Exercise data below:
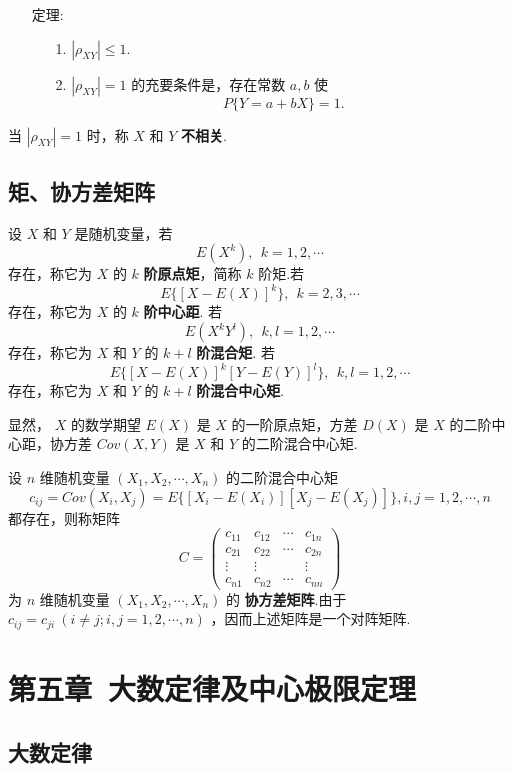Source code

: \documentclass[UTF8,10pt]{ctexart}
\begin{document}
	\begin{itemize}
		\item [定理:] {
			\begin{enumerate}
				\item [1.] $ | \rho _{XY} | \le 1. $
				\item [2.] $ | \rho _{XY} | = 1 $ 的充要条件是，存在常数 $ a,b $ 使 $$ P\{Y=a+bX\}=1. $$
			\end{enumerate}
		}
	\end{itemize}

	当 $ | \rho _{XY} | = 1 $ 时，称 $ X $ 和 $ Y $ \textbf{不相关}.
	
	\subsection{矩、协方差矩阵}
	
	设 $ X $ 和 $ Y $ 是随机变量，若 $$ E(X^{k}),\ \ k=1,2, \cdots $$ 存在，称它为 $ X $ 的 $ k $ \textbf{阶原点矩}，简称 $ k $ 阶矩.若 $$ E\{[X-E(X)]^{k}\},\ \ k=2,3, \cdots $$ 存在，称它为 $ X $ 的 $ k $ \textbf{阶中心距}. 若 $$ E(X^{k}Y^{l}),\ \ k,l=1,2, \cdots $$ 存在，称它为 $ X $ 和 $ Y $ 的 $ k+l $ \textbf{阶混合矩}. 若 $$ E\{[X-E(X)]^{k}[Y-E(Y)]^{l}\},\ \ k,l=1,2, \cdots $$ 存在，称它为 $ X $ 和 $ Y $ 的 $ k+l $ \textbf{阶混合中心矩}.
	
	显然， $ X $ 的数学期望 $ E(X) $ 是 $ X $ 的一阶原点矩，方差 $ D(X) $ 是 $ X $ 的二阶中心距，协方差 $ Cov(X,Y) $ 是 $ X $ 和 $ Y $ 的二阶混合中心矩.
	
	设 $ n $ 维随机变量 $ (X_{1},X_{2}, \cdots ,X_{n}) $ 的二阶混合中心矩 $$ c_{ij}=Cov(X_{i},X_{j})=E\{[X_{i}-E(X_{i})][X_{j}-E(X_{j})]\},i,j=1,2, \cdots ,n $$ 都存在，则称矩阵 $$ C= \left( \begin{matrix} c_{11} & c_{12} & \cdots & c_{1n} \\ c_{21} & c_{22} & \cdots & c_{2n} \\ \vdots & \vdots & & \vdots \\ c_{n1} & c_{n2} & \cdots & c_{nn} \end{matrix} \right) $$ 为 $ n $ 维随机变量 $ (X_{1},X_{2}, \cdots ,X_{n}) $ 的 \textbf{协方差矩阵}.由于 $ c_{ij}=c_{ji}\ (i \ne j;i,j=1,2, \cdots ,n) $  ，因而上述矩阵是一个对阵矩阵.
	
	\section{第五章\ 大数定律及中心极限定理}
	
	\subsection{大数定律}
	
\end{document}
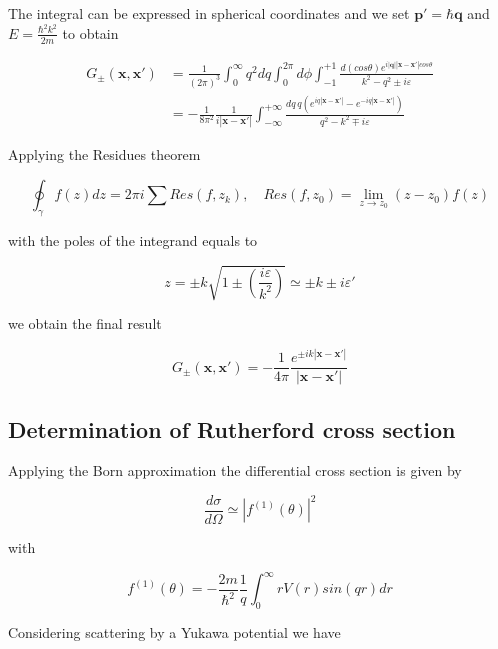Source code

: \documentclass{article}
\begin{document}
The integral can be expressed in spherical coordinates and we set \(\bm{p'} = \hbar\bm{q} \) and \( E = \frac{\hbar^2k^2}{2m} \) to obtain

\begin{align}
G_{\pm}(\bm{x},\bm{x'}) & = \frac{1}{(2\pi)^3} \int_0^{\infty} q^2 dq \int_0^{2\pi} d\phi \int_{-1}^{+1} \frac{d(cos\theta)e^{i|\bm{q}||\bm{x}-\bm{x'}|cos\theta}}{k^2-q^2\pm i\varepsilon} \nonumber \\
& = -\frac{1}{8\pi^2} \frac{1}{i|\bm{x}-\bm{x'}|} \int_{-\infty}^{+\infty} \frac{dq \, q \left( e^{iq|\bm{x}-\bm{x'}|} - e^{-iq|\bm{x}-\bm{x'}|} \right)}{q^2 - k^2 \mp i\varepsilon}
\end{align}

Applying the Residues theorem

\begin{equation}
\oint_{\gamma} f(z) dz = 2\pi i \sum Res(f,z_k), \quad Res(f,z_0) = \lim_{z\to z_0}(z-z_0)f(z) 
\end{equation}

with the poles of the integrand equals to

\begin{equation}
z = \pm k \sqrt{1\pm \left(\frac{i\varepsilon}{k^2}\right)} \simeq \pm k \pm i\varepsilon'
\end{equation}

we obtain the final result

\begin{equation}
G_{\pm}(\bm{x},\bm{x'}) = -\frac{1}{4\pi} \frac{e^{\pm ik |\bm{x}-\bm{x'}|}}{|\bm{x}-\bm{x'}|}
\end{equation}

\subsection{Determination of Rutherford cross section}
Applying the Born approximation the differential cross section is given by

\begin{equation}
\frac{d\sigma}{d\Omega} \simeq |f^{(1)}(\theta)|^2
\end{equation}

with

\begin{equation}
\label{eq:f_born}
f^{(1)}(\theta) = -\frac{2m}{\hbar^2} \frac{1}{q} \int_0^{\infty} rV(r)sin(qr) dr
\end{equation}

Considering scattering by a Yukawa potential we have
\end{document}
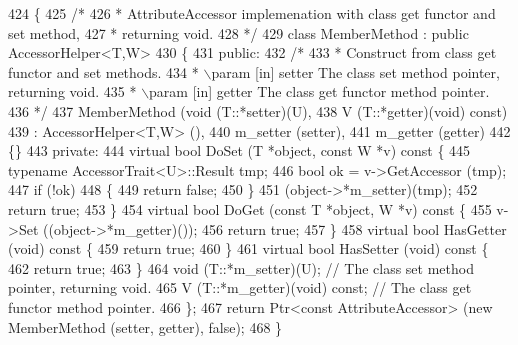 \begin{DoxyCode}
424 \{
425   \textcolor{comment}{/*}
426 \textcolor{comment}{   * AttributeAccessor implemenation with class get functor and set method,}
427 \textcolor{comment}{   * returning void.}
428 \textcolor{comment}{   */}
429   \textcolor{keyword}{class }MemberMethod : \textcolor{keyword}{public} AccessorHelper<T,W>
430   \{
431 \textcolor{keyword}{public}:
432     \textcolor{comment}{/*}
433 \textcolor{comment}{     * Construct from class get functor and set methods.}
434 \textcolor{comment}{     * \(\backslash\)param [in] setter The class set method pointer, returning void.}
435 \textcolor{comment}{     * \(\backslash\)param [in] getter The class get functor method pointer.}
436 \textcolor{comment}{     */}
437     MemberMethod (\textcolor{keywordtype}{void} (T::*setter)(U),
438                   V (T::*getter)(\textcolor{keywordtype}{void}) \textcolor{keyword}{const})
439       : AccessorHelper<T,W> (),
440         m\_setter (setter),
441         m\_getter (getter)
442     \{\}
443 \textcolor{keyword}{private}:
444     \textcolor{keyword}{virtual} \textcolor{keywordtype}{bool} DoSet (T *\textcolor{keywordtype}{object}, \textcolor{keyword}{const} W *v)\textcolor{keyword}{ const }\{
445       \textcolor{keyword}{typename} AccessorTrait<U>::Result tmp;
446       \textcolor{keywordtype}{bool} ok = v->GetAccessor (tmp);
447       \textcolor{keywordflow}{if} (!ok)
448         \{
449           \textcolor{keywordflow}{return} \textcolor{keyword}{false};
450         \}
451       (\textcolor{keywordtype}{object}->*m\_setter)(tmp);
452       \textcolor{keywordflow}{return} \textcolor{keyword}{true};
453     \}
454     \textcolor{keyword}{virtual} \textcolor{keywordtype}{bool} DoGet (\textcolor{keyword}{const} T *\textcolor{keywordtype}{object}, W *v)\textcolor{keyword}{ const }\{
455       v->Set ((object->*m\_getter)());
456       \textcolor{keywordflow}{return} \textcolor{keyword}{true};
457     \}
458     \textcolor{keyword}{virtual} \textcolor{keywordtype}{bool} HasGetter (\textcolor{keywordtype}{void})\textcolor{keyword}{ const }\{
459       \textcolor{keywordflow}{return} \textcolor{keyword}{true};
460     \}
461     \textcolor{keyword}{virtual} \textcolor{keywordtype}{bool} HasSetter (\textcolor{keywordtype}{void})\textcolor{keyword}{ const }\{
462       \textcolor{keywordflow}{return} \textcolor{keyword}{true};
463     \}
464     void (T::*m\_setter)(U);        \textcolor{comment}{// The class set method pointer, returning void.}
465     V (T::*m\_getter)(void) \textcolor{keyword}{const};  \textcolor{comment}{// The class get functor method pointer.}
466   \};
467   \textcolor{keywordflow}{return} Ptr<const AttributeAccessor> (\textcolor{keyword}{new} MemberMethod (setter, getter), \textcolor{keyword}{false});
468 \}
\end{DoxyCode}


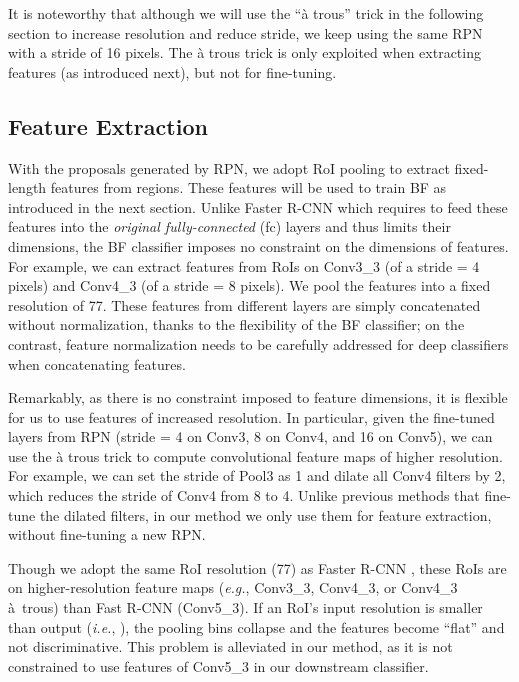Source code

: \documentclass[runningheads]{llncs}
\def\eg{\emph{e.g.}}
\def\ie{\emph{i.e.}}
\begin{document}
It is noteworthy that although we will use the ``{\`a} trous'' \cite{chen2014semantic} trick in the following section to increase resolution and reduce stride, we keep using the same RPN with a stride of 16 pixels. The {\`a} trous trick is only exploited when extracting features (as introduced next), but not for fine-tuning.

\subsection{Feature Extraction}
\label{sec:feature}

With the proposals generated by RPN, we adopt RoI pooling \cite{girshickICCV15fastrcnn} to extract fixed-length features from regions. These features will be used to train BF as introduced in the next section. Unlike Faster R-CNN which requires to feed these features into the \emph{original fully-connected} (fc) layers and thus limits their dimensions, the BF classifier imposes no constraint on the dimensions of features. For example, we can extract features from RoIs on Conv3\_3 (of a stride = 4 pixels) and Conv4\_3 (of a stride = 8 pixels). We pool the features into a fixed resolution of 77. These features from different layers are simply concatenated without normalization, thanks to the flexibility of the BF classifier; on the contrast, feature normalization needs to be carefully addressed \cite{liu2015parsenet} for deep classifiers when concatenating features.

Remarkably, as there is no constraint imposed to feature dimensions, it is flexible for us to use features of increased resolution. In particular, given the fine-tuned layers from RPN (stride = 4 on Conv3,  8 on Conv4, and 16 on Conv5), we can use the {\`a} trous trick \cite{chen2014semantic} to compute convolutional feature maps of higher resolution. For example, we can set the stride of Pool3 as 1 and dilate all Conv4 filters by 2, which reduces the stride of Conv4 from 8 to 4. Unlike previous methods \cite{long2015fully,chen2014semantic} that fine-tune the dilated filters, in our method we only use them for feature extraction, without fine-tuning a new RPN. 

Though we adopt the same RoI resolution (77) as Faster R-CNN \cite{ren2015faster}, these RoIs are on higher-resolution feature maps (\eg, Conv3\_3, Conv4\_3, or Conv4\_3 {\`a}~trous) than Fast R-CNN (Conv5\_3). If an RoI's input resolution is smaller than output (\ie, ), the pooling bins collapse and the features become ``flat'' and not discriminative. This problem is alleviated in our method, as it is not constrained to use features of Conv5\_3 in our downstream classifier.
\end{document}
End of Exercise data.
◆ Task prompt ◆
The answer consists solely of the lines from the one containing "Remarkably, as there" through the last line of the data above, reproduced exactly.

◆ Task output ◆
Remarkably, as there is no constraint imposed to feature dimensions, it is flexible for us to use features of increased resolution. In particular, given the fine-tuned layers from RPN (stride = 4 on Conv3,  8 on Conv4, and 16 on Conv5), we can use the {\`a} trous trick \cite{chen2014semantic} to compute convolutional feature maps of higher resolution. For example, we can set the stride of Pool3 as 1 and dilate all Conv4 filters by 2, which reduces the stride of Conv4 from 8 to 4. Unlike previous methods \cite{long2015fully,chen2014semantic} that fine-tune the dilated filters, in our method we only use them for feature extraction, without fine-tuning a new RPN. 

Though we adopt the same RoI resolution (77) as Faster R-CNN \cite{ren2015faster}, these RoIs are on higher-resolution feature maps (\eg, Conv3\_3, Conv4\_3, or Conv4\_3 {\`a}~trous) than Fast R-CNN (Conv5\_3). If an RoI's input resolution is smaller than output (\ie, ), the pooling bins collapse and the features become ``flat'' and not discriminative. This problem is alleviated in our method, as it is not constrained to use features of Conv5\_3 in our downstream classifier.
\end{document}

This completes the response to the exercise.